The complexity of the epibiont community on the skin of manatees, the lack of information on the physical variables of the substrate (skin), the physicochemical variability of water between localities, and the lack of homogeneity in age and sex of the 11 manatees sampled, were all factors that restrained the conduct of robust statistical studies with the data obtained to establish unequivocal relationships. Consequently, only percent total abundance figures were used.
RESULTS AND DISCUSSION
A total of 1,353 specimens of 31 taxa were found, belonging to eight phyla (Table 1). The dominant taxa were nematodes (39 %), harpacticoid copepods in naupliar and adult stages (27.3 %), foraminifera of the genus Ammonia (7.6 %) and rotifers of the genus Lecane (8.9 %). Large amounts of microalgae directly interacting were also observed (i. e., pennate diatoms) that were neither identified nor quantified.

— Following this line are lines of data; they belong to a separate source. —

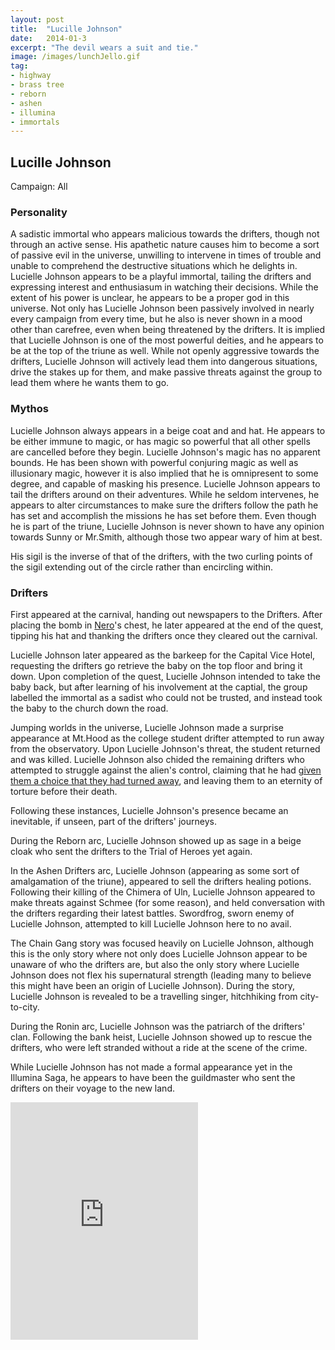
 ```yaml
---
layout: post
title:  "Lucille Johnson"
date:   2014-01-3
excerpt: "The devil wears a suit and tie."
image: /images/lunchJello.gif
tag:
- highway
- brass tree
- reborn
- ashen
- illumina
- immortals
---
```


## Lucille Johnson
Campaign: All

### Personality
A sadistic immortal who appears malicious towards the drifters, though not through an active sense. His apathetic nature causes him to become a sort of passive evil in the universe, unwilling to intervene in times of trouble and unable to comprehend the destructive situations which he delights in. Lucielle Johnson appears to be a playful immortal, tailing the drifters and expressing interest and enthusiasum in watching their decisions. While the extent of his power is unclear, he appears to be a proper god in this universe. Not only has Lucielle Johnson been passively involved in nearly every campaign from every time, but he also is never shown in a mood other than carefree, even when being threatened by the drifters. It is implied that Lucielle Johnson is one of the most powerful deities, and he appears to be at the top of the triune as well. While not openly aggressive towards the drifters, Lucielle Johnson will actively lead them into dangerous situations, drive the stakes up for them, and make passive threats against the group to lead them where he wants them to go.

### Mythos
Lucielle Johnson always appears in a beige coat and and hat. He appears to be either immune to magic, or has magic so powerful that all other spells are cancelled before they begin. Lucielle Johnson's magic has no apparent bounds. He has been shown with powerful conjuring magic as well as illusionary magic,  however it is also implied that he is omnipresent to some degree, and capable of masking his presence. Lucielle Johnson appears to tail the drifters around on their adventures. While he seldom intervenes, he appears to alter circumstances to make sure the drifters follow the path he has set and accomplish the missions he has set before them. Even though he is part of the triune, Lucielle Johnson is never shown to have any opinion towards Sunny or Mr.Smith, although those two appear wary of him at best. 

His sigil is the inverse of that of the drifters, with the two curling points of the sigil extending out of the circle rather than encircling within.

### Drifters
First appeared at the carnival, handing out newspapers to the Drifters. After placing the bomb in [Nero](/nero_fanfiction/chapter1.html)'s chest, he later appeared at the end of the quest, tipping his hat and thanking the drifters once they cleared out the carnival.

Lucielle Johnson later appeared as the barkeep for the Capital Vice Hotel, requesting the drifters go retrieve the baby on the top floor and bring it down. Upon completion of the quest, Lucielle Johnson intended to take the baby back, but after learning of his involvement at the captial, the group labelled the immortal as a sadist who could not be trusted, and instead took the baby to the church down the road.

Jumping worlds in the universe, Lucielle Johnson made a surprise appearance at Mt.Hood as the college student drifter attempted to run away from the observatory. Upon Lucielle Johnson's threat, the student returned and was killed. Lucielle Johnson also chided the remaining drifters who attempted to struggle against the alien's control, claiming that he had <a href="https://drifter-handbook.github.io/ire9" >given them a choice that they had turned away</a>, and leaving them to an eternity of torture before their death.

Following these instances, Lucielle Johnson's presence became an inevitable, if unseen, part of the drifters' journeys. 

During the Reborn arc, Lucielle Johnson showed up as sage in a beige cloak who sent the drifters to the Trial of Heroes yet again. 

In the Ashen Drifters arc, Lucielle Johnson (appearing as some sort of amalgamation of the triune), appeared to sell the drifters healing potions. Following their killing of the Chimera of Uln, Lucielle Johnson appeared to make threats against Schmee (for some reason), and held conversation with the drifters regarding their latest battles. Swordfrog, sworn enemy of Lucielle Johnson, attempted to kill Lucielle Johnson here to no avail.

The Chain Gang story was focused heavily on Lucielle Johnson, although this is the only story where not only does Lucielle Johnson appear to be unaware of who the drifters are, but also the only story where Lucielle Johnson does not flex his supernatural strength (leading many to believe this might have been an origin of Lucielle Johnson). During the story, Lucielle Johnson is revealed to be a travelling singer, hitchhiking from city-to-city. 

During the Ronin arc, Lucielle Johnson was the patriarch of the drifters' clan. Following the bank heist, Lucielle Johnson showed up to rescue the drifters, who were left stranded without a ride at the scene of the crime.

While Lucielle Johnson has not made a formal appearance yet in the Illumina Saga, he appears to have been the guildmaster who sent the drifters on their voyage to the new land.

<iframe src="https://open.spotify.com/embed/user/isittooshortornotavailable/playlist/2lijXxJ8GW6EaQXGJaAM6Q" width="300" height="380" frameborder="0" allowtransparency="true" allow="encrypted-media"></iframe>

1 DD= Dolphin Discovery Puerto Aventuras, XCA = Xcaret, CHE = (CARMA) Chetumal bay, x = Presence, 2r = epibiont interaction previously reported.

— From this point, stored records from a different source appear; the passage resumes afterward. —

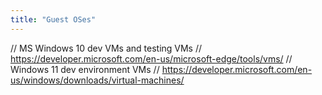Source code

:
```yaml
---
title: "Guest OSes"
---
```


// MS Windows 10 dev VMs and testing VMs
// https://developer.microsoft.com/en-us/microsoft-edge/tools/vms/
// Windows 11 dev environment VMs
// https://developer.microsoft.com/en-us/windows/downloads/virtual-machines/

The interactions of epibiont crustaceans such as harpacticoid and tanaid copepods have been examined in free-living manatees and are recognized as harmless to the health of the specimens studied despite its prevalence and high abundance. The presence of these crustaceans has not been associated with injured skin that could suggest a parasitic interaction (Morales-Vela et al. 2008; Suárez-Morales et al. 2010). At present, there are three species of harpacticoid copepods (Huys 2016; Violante-Huerta and Suárez-Morales 2016) and two species of tanaid copepods (Bonde 2005; Morales-Vela et al. 2008; Ortiz et al. 2010) that have been reported as well-established manatee epibionts. In addition to the presence of unidentified harpacticoid copepods and the previously recorded tanaid Sinelobus stan-fordi, the present study includes five groups of crustaceans that had not been previously found as manatee epibionts: Cryprididae, Loxoconchidae, Acartia lilljeborgii, Colomastix and Alpheidae. These groups were unrelated to skin injuries in the manatee individuals sampled.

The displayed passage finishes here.